··· Supplied material

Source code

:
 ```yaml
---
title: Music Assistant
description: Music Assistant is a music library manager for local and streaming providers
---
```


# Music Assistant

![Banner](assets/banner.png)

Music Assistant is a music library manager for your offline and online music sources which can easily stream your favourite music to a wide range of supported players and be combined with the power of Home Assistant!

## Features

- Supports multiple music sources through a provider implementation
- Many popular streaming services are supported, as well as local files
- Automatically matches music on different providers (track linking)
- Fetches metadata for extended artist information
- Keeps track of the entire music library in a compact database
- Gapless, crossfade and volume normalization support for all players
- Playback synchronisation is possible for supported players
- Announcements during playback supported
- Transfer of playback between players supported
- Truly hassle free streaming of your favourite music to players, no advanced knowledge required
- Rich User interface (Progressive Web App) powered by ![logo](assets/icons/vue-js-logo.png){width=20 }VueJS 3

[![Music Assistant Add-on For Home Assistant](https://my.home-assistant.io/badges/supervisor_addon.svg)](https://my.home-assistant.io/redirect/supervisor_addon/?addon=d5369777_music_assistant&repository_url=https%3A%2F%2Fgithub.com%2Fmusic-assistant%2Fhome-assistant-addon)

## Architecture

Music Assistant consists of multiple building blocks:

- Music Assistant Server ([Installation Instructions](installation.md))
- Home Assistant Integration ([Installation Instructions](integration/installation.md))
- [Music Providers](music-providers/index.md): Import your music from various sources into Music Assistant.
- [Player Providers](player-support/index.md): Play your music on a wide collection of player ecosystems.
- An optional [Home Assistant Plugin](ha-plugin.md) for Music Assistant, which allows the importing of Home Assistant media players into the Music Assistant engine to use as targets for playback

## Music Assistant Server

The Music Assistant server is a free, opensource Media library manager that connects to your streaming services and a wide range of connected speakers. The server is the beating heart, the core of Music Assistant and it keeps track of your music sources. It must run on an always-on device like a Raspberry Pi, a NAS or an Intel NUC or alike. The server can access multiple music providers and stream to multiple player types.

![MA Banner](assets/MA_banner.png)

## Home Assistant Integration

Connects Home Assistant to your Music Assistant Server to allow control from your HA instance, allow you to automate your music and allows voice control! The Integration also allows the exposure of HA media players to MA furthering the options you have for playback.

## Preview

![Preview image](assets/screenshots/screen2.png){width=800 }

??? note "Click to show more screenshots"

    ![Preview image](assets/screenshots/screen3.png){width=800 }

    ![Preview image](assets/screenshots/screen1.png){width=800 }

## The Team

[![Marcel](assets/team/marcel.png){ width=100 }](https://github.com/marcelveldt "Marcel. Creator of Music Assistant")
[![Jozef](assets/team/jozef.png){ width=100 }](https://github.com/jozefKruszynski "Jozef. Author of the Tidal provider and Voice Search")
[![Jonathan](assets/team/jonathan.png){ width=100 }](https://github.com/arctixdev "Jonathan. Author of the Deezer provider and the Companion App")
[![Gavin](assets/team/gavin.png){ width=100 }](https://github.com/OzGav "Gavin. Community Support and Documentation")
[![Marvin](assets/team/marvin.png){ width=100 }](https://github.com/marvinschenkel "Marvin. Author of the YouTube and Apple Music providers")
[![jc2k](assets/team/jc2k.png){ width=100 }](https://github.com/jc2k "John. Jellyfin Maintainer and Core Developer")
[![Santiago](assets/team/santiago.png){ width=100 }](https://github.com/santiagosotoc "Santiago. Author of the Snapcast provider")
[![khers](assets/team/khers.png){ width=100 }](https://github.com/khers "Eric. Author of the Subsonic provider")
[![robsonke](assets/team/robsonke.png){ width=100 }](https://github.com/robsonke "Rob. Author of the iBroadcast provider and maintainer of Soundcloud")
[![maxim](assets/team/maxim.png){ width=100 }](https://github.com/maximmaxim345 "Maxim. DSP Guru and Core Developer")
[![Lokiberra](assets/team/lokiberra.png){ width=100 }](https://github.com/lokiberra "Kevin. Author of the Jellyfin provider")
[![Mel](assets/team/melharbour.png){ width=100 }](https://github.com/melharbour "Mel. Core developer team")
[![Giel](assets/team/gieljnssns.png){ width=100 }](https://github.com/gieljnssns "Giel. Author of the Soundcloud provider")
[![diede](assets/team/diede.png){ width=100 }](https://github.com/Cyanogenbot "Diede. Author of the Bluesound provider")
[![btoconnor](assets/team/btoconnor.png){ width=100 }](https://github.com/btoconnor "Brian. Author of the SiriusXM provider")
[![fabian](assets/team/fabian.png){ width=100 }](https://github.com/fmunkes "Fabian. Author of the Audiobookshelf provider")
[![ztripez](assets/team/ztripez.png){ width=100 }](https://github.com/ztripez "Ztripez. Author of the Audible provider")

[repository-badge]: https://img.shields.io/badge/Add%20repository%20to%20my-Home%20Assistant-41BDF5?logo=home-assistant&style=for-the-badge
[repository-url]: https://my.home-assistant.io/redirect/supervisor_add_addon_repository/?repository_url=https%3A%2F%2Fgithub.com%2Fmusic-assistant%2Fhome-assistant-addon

······

**What to produce:** The entries above hold a line with "- An optional" and a later line with "## Music Assistant Server". Write out exactly those lines and all lines between, nothing more.

**Reply:**
- An optional [Home Assistant Plugin](ha-plugin.md) for Music Assistant, which allows the importing of Home Assistant media players into the Music Assistant engine to use as targets for playback

## Music Assistant Server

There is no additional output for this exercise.